◆ **INSTRUCTIONS FOR THE TASK**: The answer must consist of every record below, transcribed exactly.

◆ **STUDY MATERIAL**:

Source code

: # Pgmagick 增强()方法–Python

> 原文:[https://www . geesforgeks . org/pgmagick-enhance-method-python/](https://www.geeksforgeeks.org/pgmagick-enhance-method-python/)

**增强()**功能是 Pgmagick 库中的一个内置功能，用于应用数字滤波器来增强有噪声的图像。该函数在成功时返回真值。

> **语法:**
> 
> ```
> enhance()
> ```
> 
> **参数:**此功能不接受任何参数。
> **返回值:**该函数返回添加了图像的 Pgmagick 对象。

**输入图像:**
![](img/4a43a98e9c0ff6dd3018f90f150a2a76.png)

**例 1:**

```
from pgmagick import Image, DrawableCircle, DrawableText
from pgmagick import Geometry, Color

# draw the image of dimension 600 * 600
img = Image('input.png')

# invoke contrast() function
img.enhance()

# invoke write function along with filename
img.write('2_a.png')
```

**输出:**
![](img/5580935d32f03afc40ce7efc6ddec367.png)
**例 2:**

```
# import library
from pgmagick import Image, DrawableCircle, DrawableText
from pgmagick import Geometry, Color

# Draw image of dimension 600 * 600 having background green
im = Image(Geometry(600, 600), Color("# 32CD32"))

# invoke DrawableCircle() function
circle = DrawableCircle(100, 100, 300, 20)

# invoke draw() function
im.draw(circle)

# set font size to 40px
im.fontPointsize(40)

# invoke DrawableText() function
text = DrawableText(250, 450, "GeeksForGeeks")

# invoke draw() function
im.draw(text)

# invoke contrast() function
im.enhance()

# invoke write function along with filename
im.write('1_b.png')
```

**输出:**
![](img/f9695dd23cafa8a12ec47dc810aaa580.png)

◆ **RESULT OF THE EXERCISE**:
Source code

: # Pgmagick 增强()方法–Python

> 原文:[https://www . geesforgeks . org/pgmagick-enhance-method-python/](https://www.geeksforgeeks.org/pgmagick-enhance-method-python/)

**增强()**功能是 Pgmagick 库中的一个内置功能，用于应用数字滤波器来增强有噪声的图像。该函数在成功时返回真值。

> **语法:**
> 
> ```
> enhance()
> ```
> 
> **参数:**此功能不接受任何参数。
> **返回值:**该函数返回添加了图像的 Pgmagick 对象。

**输入图像:**
![](img/4a43a98e9c0ff6dd3018f90f150a2a76.png)

**例 1:**

```
from pgmagick import Image, DrawableCircle, DrawableText
from pgmagick import Geometry, Color

# draw the image of dimension 600 * 600
img = Image('input.png')

# invoke contrast() function
img.enhance()

# invoke write function along with filename
img.write('2_a.png')
```

**输出:**
![](img/5580935d32f03afc40ce7efc6ddec367.png)
**例 2:**

```
# import library
from pgmagick import Image, DrawableCircle, DrawableText
from pgmagick import Geometry, Color

# Draw image of dimension 600 * 600 having background green
im = Image(Geometry(600, 600), Color("# 32CD32"))

# invoke DrawableCircle() function
circle = DrawableCircle(100, 100, 300, 20)

# invoke draw() function
im.draw(circle)

# set font size to 40px
im.fontPointsize(40)

# invoke DrawableText() function
text = DrawableText(250, 450, "GeeksForGeeks")

# invoke draw() function
im.draw(text)

# invoke contrast() function
im.enhance()

# invoke write function along with filename
im.write('1_b.png')
```

**输出:**
![](img/f9695dd23cafa8a12ec47dc810aaa580.png)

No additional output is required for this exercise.